If this is the first stop on your BVI sailing itinerary
, this would be an opportune time to acquaint yourself with standard mooring ball etiquette
throughout the islands.
Oddly enough, not that much has changed on Norman Island since the days of the early explorers. I don't know when or why the name was changed from Man Of War Bay to the Bight, but it's something I will investigate further, when I get the time.
The name likely refers to the large man-of-war ships as seen in Willem van de Velde II's painting depicted above. "Man of War" was a term coined by the British to identify any well armed warship built between the 16th to early 19th century that had at least 3 masts, 3 or 4 sails, anywhere up to 124 cannons and measured upwards of 200' in length.
Such ships were all over the Caribbean during that time. In fact, in 2013, a rather large cannon was found buried on the beach when the crew were digging the foundation for the new restaurant. Nobody knows the cannon's origin, but it's possible it was off a Man of War, though some believe it was a land based cannon.
There are (approximately) 74 to 76 mooring balls available in The Bight itself, with (approximately) 17 more located at other anchorages
nearby. Shallow draft vessels can also anchor close in to shore in several places, using bow and stern anchors.

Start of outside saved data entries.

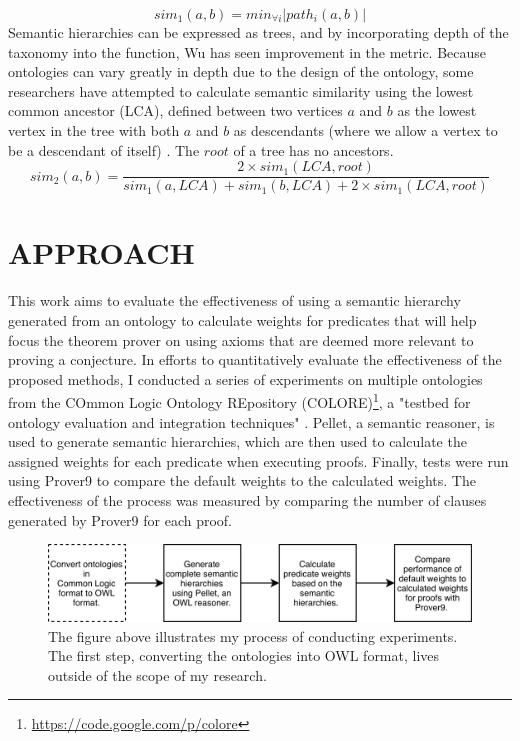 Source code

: \documentclass{article}
\begin{document}
\begin{equation}
sim_1(a,b)=min_{\forall i}\lvert{path_i(a,b)}\rvert
\label{rada}
\end{equation}
Semantic hierarchies can be expressed as trees, and by incorporating depth of the taxonomy into the function, Wu \cite{wu1994verbs} has seen improvement in the metric. Because ontologies can vary greatly in depth due to the design of the ontology, some researchers have attempted to calculate semantic similarity using the lowest common ancestor (LCA), defined between two vertices $a$ and $b$ as the lowest vertex in the tree with both $a$ and $b$ as descendants (where we allow a vertex to be a descendant of itself) \cite{wu1994verbs}. The $root$ of a tree has no ancestors. 
\begin{equation}
sim_2(a,b)=\frac{2 \times sim_1(LCA,root)}{sim_1(a,LCA)+sim_1(b,LCA)+2 \times sim_1(LCA,root)}
\label{wu}
\end{equation}

\newpage
\vspace*{.05in}
\section{\MakeUppercase{Approach}}
This work aims to evaluate the effectiveness of using a semantic hierarchy generated from an ontology to calculate weights for predicates that will help focus the theorem prover on using axioms that are deemed more relevant to proving a conjecture. In efforts to quantitatively evaluate the effectiveness of the proposed methods, I conducted a series of experiments on multiple ontologies from the COmmon Logic Ontology REpository (COLORE)\footnote{\url{https://code.google.com/p/colore}}, a "testbed for ontology evaluation and integration techniques" \cite{gruninger2012specifying}. Pellet, a semantic reasoner, is used to generate semantic hierarchies, which are then used to calculate the assigned weights for each predicate when executing proofs. Finally, tests were run using Prover9 to compare the default weights to the calculated weights. The effectiveness of the process was measured by comparing the number of clauses generated by Prover9 for each proof. 

\begin{figure}[h]
\centering
\includegraphics[width=6in]{flowchart}
\caption[Approach]{The figure above illustrates my process of conducting experiments. The first step, converting the ontologies into OWL format, lives outside of the scope of my research.}
\label{fig:flowchart}
\end{figure}
\end{document}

The William Thornton floating bar and restaurant
is anchored in the southwest corner of the Bight. Affectionately known as the "Willy T", the restaurant is usually surrounded by dinghies from yachts anchored in The Bight and small power boats visiting from the nearby U.S. Virgin Islands. Good music, good food, good drinks and a good time is pretty much guaranteed! This is a place best considered adult entertainment.
Sail Caribbean Divers
has a little shop here which is currently located beside Pirate's Bight Restaurant but is about to be made more permanent.
You may arrange dives or SCUBA lessons, buy snorkel gear and scuba related equipment, water toys, sun glasses, fish identification charts, and other assorted items jus beside the restaurant. The lessons start right on the beach in front of the Restaurant.